This site uses technical (necessary) and analytics cookies.
By continuing to browse, you agree to the use of cookies.

Italo Calvino and Anglophone Culture

16-1-

Wednesday 6 December, from 2.30pm

Italo Calvino and Anglophone Culture

on the occasion of the centenary of Italo Calvino’s birth

An event organised by Pierpaolo Antonello (Cambridge), Guido Bonsaver (Oxford), Martin McLaughlin (Oxford)

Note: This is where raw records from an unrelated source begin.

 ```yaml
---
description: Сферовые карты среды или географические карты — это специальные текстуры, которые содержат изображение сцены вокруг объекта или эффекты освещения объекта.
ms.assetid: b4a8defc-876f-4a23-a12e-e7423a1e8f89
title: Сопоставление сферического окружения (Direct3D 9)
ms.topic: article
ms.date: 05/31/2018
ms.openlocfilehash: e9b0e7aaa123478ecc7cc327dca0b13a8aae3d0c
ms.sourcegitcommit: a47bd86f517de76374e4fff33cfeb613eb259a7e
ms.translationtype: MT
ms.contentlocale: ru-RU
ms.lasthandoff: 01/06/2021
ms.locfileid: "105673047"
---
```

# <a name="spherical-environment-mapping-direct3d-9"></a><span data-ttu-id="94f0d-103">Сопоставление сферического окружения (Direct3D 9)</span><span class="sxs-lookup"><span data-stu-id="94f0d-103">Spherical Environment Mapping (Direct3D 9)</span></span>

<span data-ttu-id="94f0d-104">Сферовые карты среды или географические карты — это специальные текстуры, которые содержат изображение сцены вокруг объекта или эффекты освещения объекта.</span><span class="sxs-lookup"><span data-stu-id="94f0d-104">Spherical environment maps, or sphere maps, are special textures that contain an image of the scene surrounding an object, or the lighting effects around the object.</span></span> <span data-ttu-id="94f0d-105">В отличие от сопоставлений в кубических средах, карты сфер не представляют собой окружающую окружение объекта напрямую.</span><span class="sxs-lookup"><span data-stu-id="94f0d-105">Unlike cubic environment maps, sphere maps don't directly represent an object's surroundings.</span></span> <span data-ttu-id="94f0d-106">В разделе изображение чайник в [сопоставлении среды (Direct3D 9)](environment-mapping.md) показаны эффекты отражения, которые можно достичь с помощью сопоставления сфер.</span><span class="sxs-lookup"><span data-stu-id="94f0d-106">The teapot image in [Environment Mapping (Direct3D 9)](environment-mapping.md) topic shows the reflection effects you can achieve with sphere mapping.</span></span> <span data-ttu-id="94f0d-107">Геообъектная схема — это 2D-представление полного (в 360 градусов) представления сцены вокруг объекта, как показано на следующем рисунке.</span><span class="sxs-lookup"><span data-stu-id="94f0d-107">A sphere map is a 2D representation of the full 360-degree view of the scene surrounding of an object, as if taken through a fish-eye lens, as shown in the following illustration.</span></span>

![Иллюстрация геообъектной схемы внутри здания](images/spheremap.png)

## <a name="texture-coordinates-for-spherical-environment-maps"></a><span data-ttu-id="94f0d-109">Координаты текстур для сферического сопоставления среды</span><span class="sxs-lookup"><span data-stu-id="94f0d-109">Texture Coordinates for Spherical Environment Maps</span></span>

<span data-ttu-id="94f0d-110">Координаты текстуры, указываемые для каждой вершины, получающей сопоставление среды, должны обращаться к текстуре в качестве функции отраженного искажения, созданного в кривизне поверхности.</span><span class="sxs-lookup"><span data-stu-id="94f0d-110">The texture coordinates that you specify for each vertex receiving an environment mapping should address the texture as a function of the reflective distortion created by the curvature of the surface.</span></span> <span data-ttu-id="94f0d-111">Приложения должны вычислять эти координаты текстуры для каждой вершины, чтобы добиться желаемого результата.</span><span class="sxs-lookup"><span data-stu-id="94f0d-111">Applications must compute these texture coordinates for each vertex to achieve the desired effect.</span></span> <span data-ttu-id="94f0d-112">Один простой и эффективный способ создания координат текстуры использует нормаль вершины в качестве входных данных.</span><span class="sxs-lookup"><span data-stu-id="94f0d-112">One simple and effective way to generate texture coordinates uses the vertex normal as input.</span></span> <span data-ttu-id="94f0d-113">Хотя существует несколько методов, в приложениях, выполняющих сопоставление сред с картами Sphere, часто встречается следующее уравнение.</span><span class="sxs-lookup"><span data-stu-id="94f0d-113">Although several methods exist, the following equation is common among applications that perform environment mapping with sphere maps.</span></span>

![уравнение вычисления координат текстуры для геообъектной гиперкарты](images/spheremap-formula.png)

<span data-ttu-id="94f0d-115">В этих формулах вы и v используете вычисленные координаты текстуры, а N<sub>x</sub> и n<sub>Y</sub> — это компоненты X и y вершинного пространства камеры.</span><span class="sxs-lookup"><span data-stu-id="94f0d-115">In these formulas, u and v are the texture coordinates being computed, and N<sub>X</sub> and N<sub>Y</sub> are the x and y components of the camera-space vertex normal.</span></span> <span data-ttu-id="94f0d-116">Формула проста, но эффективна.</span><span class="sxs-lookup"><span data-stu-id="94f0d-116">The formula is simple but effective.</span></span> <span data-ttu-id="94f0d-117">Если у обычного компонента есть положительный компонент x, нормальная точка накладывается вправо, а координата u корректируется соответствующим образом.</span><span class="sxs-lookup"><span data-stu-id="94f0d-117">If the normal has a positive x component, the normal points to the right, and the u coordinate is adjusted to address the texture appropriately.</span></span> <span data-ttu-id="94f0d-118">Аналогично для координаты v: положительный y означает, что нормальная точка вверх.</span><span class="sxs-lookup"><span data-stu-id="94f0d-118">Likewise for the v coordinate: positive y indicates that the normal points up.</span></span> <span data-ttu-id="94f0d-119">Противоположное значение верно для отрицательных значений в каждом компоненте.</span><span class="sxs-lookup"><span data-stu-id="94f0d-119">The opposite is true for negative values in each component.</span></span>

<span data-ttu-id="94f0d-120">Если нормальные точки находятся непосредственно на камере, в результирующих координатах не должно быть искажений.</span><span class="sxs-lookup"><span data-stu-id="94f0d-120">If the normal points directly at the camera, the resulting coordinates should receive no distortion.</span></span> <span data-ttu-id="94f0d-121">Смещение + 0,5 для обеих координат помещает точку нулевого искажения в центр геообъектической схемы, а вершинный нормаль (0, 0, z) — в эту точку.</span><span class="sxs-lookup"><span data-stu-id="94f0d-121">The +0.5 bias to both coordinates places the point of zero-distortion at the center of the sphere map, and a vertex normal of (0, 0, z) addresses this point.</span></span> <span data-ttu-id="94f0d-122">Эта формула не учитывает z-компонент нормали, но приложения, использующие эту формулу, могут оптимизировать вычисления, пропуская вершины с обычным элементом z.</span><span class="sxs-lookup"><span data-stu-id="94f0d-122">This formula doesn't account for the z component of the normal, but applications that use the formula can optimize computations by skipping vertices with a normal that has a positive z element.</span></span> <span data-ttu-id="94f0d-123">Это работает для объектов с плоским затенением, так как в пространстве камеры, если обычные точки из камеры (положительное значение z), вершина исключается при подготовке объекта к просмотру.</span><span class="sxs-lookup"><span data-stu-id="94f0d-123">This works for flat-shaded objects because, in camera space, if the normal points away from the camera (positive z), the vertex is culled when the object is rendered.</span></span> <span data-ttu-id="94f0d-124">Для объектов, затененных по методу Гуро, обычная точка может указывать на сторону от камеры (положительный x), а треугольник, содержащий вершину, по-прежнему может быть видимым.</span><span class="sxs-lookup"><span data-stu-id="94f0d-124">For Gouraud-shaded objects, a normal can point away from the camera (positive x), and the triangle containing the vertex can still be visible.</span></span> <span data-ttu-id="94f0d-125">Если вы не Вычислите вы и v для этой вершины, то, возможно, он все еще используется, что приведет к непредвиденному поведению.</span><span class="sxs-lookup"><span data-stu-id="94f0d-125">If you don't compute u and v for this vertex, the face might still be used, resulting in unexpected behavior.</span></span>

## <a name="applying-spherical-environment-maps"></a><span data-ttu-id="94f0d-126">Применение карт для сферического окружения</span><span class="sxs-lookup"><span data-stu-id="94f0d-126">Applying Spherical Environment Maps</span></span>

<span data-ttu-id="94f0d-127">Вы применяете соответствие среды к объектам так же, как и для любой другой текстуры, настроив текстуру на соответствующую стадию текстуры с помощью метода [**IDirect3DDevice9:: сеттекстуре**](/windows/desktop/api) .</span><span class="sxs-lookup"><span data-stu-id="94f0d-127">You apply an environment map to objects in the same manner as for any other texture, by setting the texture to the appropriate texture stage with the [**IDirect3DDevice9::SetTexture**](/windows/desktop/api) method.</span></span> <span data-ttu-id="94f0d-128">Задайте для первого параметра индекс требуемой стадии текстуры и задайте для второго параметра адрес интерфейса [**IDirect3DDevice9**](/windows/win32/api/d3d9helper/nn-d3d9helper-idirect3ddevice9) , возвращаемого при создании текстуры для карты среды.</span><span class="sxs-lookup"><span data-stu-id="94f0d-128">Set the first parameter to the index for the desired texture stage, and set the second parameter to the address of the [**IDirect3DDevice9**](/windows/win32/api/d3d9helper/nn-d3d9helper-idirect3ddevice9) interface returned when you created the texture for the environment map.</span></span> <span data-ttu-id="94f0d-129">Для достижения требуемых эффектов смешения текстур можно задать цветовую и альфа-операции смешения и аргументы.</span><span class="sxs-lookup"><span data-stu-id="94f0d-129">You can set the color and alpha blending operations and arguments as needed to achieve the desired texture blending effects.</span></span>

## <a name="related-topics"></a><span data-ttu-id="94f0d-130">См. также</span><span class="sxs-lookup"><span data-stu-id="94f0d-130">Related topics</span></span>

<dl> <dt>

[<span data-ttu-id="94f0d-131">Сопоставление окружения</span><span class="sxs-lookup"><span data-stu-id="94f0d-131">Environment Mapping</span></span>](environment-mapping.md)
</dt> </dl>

Italo Calvino (1923-1985) had a very special relationship with Anglophone culture in all its manifestations, but particularly with literature in English. As a young man he wrote his university thesis on the works of Joseph Conrad; in the first half of his literary career his main stylistic models were Hemingway and R. L. Stevenson; in the 1970s and 80s he came to appreciate the complexity of Joyce’s works; and in the last years of his life he became an enthusiastic supporter of writers of English who were also his friends, such as Salman Rushdie and Gore Vidal. Calvino probably had a broader knowledge of ‘English’ literature than any other Italian writers of the twentieth century. He was also interested in music and amongst his friends was Adam Pollock, the English musical director who for thirty years was the Director of the Opera Festival at Batignano, an initiative enthusiastically supported by Calvino himself.

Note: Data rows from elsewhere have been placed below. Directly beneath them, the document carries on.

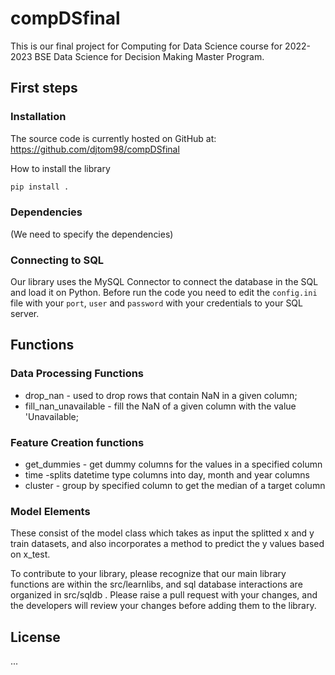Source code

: 
# compDSfinal
This is our final project for Computing for Data Science course for 2022-2023 BSE Data Science for Decision Making Master Program.


## First steps
### Installation

The source code is currently hosted on GitHub at:
https://github.com/djtom98/compDSfinal


How to install the library
```sh
pip install .
```

### Dependencies

(We need to specify the dependencies)

### Connecting to SQL

Our library uses the MySQL Connector to connect the database in the SQL and load it on Python.
Before run the code you need to edit the `config.ini` file with your `port`, `user` and `password` with your credentials to your SQL server.


## Functions
### Data Processing Functions
+ drop_nan - used to drop rows that contain NaN in a given column;
+ fill_nan_unavailable - fill the NaN of a given column with the value 'Unavailable;

### Feature Creation functions
+ get_dummies - get dummy columns for the values in a specified column
+ time -splits datetime type columns into day, month and year columns
+ cluster - group by specified column to get the median of a target column

### Model Elements
These consist of the model class which takes as input the splitted x and y train datasets, and also incorporates a method to predict the y values based on x_test.

To contribute to your library, please recognize that our main library functions are within the src/learnlibs, and sql database interactions are organized in src/sqldb . Please raise a pull request with your changes, and the developers will review your changes before adding them to the library.

## License
...


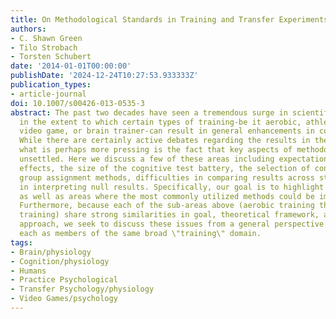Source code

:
 ```yaml
---
title: On Methodological Standards in Training and Transfer Experiments
authors:
- C. Shawn Green
- Tilo Strobach
- Torsten Schubert
date: '2014-01-01T00:00:00'
publishDate: '2024-12-24T10:27:53.933333Z'
publication_types:
- article-journal
doi: 10.1007/s00426-013-0535-3
abstract: The past two decades have seen a tremendous surge in scientific interest
  in the extent to which certain types of training-be it aerobic, athletic, musical,
  video game, or brain trainer-can result in general enhancements in cognitive function.
  While there are certainly active debates regarding the results in these domains,
  what is perhaps more pressing is the fact that key aspects of methodology remain
  unsettled. Here we discuss a few of these areas including expectation effects, test-retest
  effects, the size of the cognitive test battery, the selection of control groups,
  group assignment methods, difficulties in comparing results across studies, and
  in interpreting null results. Specifically, our goal is to highlight points of contention
  as well as areas where the most commonly utilized methods could be improved upon.
  Furthermore, because each of the sub-areas above (aerobic training through brain
  training) share strong similarities in goal, theoretical framework, and experimental
  approach, we seek to discuss these issues from a general perspective that considers
  each as members of the same broad \"training\" domain.
tags:
- Brain/physiology
- Cognition/physiology
- Humans
- Practice Psychological
- Transfer Psychology/physiology
- Video Games/psychology
---
```

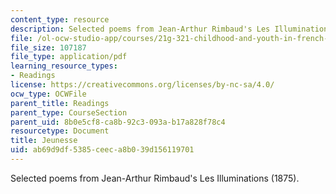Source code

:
 ```yaml
---
content_type: resource
description: Selected poems from Jean-Arthur Rimbaud's Les Illuminations (1875).
file: /ol-ocw-studio-app/courses/21g-321-childhood-and-youth-in-french-and-francophone-cultures-spring-2013/ab69d9df5385ceeca8b039d156119701_MIT21G_321S13_jeunesse.pdf
file_size: 107187
file_type: application/pdf
learning_resource_types:
- Readings
license: https://creativecommons.org/licenses/by-nc-sa/4.0/
ocw_type: OCWFile
parent_title: Readings
parent_type: CourseSection
parent_uid: 8b0e5cf8-ca8b-92c3-093a-b17a828f78c4
resourcetype: Document
title: Jeunesse
uid: ab69d9df-5385-ceec-a8b0-39d156119701
---
```

Selected poems from Jean-Arthur Rimbaud's Les Illuminations (1875).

The event dedicated to ‘Calvino and Anglophone Culture’ reflects his profound knowledge of our culture. The speakers who will talk about the author and his cultural legacy in Britain, are professors of Italian literature who are based in or have studied in the UK or Ireland (Elio Baldi, Eleonora Lima, Olivia Santovetti, Beatrice Sica); translation specialists and translators of Calvino (Federico Federici, Martin McLaughlin); and other writers and critics who are experts on various aspects of Calvino’s works: Ian Thomson, biographer of Calvino’s friend Primo Levi, Marina Warner, novelist and expert on folk-tales, including Calvino’s Italian Folk-Tales, Adam Pollock, Director of the Opera Festival at Batignano. In addition, Olivia Santovetti will interview the critic Domenico Scarpa, who has published the monumental centenary volume Calvino fa la conchiglia (Calvino Makes his Shell, Milan, Hoepli, 2023)

Programme:
1. Calvino Scholars Educated in Britain and Ireland
14.30-16.00: Elio Baldi (University of Amsterdam), Eleonora Lima (Trinity College, Dublin), Beatrice Sica (University College London)

2. Critics on Calvino
16.30-17.15: Olivia Santovetti interviews Domenico Scarpa

3. Calvino and Translations
17.15-18.15: Federico Federici, Martin McLaughlin

4. Round Table: Friends and Experts on Calvino
18.15-19.30: Adam Pollock, Ian Thomson, Marina Warner (Chair: Martin McLaughlin)

Book your place HERE

Martin McLaughlin was Agnelli-Serena Professor of Italian at Oxford from 2001 to 2017, and is now an Emeritus Fellow of Magdalen College, Oxford. He has published widely on Italian literature from the Middle Ages to the present. On Calvino he has written a monograph, Italo Calvino (Edinburgh UP, 1998) and has co-edited a book (Image, Eye and Art in Calvino: Writing Visibility, Oxford: Legenda, 2007). He has also translated a number of the author’s works: Why Read the Classics? (Cape, 1999) (winner of the John Florio Prize for translation), Hermit in Paris. Autobiographical Writings (Cape, 2003), Into the War (Penguin, 2011), Collection of Sand (Penguin, 2013), Letters 1941-1985 (Princeton University Press, 2013).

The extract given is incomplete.